- Opening Delimiter -

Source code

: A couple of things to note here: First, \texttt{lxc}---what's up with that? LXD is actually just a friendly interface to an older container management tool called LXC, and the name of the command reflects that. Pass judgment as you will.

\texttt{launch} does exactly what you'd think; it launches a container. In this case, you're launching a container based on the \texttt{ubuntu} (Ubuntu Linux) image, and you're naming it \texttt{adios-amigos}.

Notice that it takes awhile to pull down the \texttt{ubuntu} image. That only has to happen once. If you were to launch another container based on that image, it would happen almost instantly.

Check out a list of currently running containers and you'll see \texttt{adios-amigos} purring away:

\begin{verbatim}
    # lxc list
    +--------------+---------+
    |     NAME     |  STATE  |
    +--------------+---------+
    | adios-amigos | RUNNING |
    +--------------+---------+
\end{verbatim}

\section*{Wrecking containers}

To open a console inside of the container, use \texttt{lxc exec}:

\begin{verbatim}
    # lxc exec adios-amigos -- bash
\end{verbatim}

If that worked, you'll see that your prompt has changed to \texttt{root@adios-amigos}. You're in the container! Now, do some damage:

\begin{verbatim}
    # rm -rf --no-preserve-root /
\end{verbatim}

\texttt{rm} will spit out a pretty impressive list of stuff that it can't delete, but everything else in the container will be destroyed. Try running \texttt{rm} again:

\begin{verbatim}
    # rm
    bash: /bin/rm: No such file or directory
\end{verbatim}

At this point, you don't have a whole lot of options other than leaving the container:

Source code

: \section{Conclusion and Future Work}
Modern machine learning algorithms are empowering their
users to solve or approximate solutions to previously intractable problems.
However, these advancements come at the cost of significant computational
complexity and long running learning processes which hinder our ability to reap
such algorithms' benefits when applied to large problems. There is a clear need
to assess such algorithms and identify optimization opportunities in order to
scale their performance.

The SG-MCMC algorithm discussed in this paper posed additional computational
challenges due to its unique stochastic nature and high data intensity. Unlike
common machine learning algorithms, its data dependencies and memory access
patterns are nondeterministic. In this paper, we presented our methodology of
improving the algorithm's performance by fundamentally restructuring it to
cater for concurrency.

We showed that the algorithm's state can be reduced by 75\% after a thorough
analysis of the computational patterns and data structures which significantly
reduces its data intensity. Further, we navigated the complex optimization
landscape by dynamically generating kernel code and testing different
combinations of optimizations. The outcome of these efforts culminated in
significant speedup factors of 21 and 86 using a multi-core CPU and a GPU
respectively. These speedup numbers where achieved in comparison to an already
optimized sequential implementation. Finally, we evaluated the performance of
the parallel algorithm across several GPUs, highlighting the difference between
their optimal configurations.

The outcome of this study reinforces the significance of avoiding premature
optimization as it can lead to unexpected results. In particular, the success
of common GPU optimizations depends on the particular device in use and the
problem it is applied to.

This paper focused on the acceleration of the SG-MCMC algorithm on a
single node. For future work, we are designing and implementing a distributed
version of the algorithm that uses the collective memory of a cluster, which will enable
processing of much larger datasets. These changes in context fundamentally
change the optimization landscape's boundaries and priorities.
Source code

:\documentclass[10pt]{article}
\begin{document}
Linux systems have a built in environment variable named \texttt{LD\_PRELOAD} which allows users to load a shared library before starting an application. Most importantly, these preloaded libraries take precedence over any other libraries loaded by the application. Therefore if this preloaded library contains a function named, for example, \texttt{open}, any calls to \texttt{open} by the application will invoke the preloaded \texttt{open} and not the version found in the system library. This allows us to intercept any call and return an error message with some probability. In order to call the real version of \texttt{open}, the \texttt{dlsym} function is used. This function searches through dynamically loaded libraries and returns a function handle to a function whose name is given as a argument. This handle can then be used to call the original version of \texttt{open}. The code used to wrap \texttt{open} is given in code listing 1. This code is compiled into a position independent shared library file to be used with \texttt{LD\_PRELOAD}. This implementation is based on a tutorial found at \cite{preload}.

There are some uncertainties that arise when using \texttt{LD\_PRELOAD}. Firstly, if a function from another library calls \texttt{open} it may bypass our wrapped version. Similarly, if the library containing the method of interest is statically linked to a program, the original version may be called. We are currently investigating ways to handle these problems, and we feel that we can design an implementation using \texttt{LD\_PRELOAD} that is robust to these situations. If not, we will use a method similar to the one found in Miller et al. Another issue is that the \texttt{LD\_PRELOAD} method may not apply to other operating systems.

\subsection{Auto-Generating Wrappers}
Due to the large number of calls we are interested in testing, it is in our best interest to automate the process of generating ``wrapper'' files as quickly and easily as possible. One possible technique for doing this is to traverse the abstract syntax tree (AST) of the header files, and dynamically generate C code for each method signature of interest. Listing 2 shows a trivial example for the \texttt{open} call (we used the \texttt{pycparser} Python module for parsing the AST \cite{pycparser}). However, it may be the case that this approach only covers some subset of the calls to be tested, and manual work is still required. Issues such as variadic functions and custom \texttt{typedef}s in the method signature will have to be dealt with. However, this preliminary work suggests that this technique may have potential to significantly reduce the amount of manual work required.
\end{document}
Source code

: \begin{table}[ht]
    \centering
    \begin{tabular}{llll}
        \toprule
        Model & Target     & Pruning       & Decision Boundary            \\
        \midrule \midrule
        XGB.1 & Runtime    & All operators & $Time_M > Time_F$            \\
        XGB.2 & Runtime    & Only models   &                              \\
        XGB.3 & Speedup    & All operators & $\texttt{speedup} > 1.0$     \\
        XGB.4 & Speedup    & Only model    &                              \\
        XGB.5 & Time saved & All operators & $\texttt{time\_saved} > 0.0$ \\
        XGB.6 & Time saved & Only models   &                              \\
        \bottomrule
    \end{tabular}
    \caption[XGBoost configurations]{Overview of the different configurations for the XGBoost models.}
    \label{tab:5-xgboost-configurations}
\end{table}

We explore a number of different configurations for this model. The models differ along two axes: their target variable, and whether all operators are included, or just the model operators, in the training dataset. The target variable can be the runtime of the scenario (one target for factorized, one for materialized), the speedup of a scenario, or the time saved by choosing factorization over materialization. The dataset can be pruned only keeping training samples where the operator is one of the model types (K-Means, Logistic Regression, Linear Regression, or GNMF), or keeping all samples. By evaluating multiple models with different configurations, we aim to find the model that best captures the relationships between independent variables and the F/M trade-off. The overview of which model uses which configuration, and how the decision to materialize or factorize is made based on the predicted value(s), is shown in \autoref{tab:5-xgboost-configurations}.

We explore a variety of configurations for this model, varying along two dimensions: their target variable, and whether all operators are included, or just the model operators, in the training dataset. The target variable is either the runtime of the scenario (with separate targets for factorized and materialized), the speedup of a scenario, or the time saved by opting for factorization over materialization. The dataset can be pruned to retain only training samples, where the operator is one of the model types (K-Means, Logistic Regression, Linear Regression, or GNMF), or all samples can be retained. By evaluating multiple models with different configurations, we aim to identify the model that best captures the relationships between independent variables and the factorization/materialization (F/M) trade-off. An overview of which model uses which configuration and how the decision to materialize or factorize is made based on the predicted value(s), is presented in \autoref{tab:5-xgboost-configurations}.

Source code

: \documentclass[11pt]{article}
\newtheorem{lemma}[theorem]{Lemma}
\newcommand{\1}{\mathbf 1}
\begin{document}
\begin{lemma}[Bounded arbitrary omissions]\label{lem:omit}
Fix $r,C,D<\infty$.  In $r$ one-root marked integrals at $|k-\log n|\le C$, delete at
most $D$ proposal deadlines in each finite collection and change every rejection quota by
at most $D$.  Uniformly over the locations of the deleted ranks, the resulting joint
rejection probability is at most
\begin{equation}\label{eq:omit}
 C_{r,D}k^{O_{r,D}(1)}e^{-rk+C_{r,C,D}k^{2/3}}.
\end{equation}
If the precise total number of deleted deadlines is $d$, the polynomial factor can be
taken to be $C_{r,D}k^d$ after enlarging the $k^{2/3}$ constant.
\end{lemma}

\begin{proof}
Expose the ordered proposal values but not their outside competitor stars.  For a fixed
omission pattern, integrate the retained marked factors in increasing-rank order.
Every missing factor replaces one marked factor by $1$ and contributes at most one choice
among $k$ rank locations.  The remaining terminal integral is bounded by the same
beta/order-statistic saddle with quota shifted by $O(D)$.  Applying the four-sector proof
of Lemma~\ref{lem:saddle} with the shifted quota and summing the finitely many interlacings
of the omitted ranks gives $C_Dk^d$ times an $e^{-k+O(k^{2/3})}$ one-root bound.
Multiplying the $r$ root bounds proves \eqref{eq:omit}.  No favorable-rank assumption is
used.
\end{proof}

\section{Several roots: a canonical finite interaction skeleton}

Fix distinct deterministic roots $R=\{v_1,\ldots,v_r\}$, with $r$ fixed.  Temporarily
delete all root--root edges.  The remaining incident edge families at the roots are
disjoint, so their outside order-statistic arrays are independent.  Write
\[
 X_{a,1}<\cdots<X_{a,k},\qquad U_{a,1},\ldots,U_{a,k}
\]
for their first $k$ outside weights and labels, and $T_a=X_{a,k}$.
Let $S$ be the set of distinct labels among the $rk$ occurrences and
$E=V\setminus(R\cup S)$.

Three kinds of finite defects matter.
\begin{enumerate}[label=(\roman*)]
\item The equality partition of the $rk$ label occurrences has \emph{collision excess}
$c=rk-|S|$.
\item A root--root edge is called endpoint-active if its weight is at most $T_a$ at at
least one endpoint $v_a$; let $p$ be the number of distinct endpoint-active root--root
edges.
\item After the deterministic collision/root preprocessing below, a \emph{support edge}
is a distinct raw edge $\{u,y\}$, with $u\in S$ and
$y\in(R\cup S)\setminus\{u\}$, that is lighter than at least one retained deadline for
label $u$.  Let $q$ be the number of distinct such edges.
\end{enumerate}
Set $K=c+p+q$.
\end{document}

- Closing Delimiter -

> [Task item]: For the string "labels", give the number of lines in the entries that contain it, with no other words.

> [Result for this task]: 2